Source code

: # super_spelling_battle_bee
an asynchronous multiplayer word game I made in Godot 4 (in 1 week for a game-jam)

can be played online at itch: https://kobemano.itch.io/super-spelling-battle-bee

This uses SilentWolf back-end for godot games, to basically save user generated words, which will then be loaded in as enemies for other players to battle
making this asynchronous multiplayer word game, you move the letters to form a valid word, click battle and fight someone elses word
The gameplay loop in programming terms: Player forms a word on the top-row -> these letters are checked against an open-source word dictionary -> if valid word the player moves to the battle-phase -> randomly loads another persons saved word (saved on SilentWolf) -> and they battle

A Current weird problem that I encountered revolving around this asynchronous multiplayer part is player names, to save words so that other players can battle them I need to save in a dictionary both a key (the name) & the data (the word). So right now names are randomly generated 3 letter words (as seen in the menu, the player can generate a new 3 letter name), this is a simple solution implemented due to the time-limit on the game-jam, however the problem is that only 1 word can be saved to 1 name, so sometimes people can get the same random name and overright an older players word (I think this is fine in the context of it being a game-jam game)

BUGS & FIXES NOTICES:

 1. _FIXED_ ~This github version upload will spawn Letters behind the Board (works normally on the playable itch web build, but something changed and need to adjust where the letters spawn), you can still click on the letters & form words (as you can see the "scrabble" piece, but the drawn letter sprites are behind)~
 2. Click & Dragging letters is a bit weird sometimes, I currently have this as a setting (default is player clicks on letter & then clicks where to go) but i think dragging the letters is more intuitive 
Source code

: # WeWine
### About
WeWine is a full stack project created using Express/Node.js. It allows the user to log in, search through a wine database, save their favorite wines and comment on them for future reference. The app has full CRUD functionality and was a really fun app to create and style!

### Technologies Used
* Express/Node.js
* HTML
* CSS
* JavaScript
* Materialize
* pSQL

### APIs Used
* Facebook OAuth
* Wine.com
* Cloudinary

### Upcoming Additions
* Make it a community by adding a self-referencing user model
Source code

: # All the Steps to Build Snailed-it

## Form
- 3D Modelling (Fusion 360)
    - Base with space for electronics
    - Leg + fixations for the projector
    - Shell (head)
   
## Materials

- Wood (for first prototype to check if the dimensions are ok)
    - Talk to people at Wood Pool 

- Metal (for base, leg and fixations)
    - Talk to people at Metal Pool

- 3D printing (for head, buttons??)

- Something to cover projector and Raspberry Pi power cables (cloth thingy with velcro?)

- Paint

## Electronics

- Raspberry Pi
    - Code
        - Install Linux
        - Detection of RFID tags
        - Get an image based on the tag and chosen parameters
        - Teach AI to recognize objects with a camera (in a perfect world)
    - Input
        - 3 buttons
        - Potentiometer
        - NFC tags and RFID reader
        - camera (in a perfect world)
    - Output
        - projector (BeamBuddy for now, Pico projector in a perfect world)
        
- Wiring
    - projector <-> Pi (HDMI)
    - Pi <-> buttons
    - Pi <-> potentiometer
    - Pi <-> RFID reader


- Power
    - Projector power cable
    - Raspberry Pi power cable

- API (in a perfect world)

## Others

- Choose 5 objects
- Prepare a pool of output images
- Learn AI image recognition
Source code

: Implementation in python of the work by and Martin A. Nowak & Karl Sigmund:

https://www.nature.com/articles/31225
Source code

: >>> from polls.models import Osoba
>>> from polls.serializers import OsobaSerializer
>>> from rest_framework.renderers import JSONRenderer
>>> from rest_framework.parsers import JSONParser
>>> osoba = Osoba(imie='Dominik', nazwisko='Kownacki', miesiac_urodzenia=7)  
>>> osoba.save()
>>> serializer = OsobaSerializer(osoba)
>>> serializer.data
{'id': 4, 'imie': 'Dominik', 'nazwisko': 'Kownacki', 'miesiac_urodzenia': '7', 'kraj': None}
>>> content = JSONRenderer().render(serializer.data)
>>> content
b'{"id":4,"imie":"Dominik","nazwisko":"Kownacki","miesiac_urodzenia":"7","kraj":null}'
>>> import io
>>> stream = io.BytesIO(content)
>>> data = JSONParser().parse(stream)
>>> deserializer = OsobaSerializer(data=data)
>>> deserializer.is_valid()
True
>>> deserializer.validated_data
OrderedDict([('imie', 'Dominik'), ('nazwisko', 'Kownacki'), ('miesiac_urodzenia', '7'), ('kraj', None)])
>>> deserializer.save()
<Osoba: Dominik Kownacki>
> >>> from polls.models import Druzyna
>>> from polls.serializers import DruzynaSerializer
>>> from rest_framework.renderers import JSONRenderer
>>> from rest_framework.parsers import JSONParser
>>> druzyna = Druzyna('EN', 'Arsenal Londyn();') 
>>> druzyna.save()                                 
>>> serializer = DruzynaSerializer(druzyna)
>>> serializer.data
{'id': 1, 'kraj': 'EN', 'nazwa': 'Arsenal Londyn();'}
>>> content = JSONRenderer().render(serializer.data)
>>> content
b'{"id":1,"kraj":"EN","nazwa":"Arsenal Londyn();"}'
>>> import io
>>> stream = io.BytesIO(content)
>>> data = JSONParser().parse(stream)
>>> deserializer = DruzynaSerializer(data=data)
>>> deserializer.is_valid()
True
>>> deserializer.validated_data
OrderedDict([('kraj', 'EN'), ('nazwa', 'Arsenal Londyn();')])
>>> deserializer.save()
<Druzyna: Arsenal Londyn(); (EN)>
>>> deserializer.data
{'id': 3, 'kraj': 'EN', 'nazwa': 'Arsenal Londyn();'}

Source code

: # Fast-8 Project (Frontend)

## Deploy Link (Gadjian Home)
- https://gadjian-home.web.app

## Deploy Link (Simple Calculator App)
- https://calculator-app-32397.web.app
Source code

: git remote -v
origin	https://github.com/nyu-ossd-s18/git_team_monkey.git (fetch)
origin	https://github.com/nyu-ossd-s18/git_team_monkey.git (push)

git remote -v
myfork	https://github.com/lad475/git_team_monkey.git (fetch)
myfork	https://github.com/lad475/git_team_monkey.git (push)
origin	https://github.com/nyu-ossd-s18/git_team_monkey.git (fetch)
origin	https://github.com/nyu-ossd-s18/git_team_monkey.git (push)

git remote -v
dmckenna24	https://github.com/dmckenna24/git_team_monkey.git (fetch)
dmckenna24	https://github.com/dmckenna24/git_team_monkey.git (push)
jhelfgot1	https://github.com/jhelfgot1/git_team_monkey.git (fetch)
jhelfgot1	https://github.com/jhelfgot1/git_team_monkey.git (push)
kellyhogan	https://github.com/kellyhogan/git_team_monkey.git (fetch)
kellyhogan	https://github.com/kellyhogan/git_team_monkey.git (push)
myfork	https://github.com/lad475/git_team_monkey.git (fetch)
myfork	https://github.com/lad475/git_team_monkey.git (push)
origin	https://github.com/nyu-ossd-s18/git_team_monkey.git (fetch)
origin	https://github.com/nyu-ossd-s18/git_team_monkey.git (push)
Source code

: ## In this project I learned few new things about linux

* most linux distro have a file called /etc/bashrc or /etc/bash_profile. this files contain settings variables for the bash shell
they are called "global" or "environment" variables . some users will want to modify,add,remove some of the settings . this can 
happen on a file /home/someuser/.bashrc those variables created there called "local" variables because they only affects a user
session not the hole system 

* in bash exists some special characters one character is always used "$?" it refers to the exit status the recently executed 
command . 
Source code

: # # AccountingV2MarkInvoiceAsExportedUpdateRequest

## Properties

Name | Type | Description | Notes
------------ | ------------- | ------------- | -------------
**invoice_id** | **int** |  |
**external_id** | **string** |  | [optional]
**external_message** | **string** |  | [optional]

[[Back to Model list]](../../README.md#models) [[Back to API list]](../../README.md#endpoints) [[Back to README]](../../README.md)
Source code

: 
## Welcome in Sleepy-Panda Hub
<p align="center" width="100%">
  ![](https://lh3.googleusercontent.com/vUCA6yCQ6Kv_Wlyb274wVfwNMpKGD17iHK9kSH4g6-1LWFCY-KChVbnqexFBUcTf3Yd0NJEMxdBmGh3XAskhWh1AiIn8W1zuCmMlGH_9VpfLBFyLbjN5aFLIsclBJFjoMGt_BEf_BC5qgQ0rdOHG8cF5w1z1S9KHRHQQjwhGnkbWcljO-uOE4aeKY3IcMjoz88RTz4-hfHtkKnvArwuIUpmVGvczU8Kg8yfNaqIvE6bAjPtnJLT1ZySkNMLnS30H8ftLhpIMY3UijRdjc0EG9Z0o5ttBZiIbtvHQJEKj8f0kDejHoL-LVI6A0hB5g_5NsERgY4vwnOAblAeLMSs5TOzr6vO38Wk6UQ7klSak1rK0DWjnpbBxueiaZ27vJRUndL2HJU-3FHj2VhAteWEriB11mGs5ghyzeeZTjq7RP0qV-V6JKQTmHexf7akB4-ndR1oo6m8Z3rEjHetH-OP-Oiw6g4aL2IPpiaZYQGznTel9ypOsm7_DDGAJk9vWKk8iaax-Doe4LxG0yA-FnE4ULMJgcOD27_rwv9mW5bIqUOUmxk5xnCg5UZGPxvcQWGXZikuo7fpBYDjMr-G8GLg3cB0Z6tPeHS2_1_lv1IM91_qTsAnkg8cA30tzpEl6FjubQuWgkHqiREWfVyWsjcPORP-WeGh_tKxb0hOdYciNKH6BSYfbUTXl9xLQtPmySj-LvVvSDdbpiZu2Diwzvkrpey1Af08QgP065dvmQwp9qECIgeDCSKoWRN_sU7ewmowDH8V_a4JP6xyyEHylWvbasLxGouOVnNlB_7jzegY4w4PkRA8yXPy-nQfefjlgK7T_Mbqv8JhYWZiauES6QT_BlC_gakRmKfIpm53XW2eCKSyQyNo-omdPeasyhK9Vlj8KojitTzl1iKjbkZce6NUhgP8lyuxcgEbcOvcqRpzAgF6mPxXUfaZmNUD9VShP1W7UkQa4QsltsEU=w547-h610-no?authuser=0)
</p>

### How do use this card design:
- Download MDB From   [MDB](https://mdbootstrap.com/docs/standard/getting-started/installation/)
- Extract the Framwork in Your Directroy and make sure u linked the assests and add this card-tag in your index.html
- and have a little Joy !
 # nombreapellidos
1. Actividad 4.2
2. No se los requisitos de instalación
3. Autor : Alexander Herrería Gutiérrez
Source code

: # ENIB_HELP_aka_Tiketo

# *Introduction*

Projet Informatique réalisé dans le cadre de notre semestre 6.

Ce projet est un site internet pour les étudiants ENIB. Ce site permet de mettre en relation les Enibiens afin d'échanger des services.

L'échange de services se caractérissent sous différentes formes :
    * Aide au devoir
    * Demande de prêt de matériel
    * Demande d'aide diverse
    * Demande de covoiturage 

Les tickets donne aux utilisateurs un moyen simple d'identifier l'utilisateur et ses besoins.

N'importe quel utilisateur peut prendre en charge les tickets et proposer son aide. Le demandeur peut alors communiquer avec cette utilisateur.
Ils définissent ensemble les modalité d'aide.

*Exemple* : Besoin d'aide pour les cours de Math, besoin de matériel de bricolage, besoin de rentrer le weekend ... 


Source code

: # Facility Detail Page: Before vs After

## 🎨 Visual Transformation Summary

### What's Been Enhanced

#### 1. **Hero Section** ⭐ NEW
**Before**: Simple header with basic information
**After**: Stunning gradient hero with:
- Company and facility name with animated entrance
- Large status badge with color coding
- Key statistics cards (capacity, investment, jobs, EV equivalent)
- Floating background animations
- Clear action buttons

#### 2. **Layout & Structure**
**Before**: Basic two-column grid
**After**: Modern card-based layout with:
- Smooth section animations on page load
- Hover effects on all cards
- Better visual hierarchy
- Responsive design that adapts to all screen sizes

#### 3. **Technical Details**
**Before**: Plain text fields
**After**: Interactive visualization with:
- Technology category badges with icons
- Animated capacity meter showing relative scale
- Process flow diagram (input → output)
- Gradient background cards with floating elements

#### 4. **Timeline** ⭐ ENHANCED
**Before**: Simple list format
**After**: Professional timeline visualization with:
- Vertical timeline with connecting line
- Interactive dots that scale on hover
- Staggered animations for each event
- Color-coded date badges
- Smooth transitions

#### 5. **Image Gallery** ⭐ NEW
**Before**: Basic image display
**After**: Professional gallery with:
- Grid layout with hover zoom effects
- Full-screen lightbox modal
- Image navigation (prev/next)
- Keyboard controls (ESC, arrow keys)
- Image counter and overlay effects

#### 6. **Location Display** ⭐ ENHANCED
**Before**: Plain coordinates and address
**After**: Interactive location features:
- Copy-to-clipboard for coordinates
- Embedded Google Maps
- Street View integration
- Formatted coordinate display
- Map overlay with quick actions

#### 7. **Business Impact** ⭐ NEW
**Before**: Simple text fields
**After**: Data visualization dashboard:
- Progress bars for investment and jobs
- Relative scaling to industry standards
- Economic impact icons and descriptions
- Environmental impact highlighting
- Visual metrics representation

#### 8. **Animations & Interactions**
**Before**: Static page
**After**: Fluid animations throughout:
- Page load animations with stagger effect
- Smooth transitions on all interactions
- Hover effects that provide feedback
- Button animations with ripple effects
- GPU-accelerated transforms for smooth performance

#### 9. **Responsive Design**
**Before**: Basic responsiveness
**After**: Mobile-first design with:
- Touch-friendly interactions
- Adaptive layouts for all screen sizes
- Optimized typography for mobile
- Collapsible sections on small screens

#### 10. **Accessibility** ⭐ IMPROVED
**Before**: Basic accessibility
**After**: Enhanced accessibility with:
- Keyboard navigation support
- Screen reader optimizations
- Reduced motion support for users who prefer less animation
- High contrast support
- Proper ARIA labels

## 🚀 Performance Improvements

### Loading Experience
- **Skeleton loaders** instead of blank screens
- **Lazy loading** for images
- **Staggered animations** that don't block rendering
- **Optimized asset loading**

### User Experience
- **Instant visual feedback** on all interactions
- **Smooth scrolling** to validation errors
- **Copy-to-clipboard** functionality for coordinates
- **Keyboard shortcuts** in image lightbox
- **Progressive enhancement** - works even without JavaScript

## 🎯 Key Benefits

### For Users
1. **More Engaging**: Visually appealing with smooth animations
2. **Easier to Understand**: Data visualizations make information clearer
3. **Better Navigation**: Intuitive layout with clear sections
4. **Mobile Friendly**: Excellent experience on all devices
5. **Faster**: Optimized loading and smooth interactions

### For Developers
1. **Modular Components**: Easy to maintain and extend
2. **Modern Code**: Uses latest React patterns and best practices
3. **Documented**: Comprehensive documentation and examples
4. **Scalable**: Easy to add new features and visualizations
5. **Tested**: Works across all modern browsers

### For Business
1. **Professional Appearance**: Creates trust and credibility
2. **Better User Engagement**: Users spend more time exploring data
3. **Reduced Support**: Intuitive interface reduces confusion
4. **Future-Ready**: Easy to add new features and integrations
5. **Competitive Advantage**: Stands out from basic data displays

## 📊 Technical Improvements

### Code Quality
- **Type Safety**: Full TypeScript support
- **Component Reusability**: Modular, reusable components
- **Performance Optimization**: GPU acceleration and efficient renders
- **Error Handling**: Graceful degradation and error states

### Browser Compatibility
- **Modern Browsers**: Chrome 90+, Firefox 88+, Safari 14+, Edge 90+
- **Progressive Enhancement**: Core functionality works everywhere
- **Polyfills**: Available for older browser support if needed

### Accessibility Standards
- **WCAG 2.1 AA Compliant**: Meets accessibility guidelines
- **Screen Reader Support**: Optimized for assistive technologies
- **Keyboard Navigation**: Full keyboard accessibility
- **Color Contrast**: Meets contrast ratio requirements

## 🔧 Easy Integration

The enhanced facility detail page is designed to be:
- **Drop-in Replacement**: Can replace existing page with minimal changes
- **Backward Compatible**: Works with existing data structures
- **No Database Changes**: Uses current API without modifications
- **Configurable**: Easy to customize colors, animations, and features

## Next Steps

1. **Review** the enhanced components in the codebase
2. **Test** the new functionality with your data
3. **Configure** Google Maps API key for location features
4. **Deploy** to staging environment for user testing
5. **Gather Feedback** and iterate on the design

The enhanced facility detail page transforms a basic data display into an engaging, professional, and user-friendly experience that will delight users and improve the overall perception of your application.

══════

YOUR TASK >>
Give back, exactly as written, the stretch from the line with "- Choose 5 objects" through the line with "deserializer = OsobaSerializer(data=data)", and no other lines from the records above.

RESULT >>
- Choose 5 objects
- Prepare a pool of output images
- Learn AI image recognition
Source code

: Implementation in python of the work by and Martin A. Nowak & Karl Sigmund:

https://www.nature.com/articles/31225
Source code

: >>> from polls.models import Osoba
>>> from polls.serializers import OsobaSerializer
>>> from rest_framework.renderers import JSONRenderer
>>> from rest_framework.parsers import JSONParser
>>> osoba = Osoba(imie='Dominik', nazwisko='Kownacki', miesiac_urodzenia=7)  
>>> osoba.save()
>>> serializer = OsobaSerializer(osoba)
>>> serializer.data
{'id': 4, 'imie': 'Dominik', 'nazwisko': 'Kownacki', 'miesiac_urodzenia': '7', 'kraj': None}
>>> content = JSONRenderer().render(serializer.data)
>>> content
b'{"id":4,"imie":"Dominik","nazwisko":"Kownacki","miesiac_urodzenia":"7","kraj":null}'
>>> import io
>>> stream = io.BytesIO(content)
>>> data = JSONParser().parse(stream)
>>> deserializer = OsobaSerializer(data=data)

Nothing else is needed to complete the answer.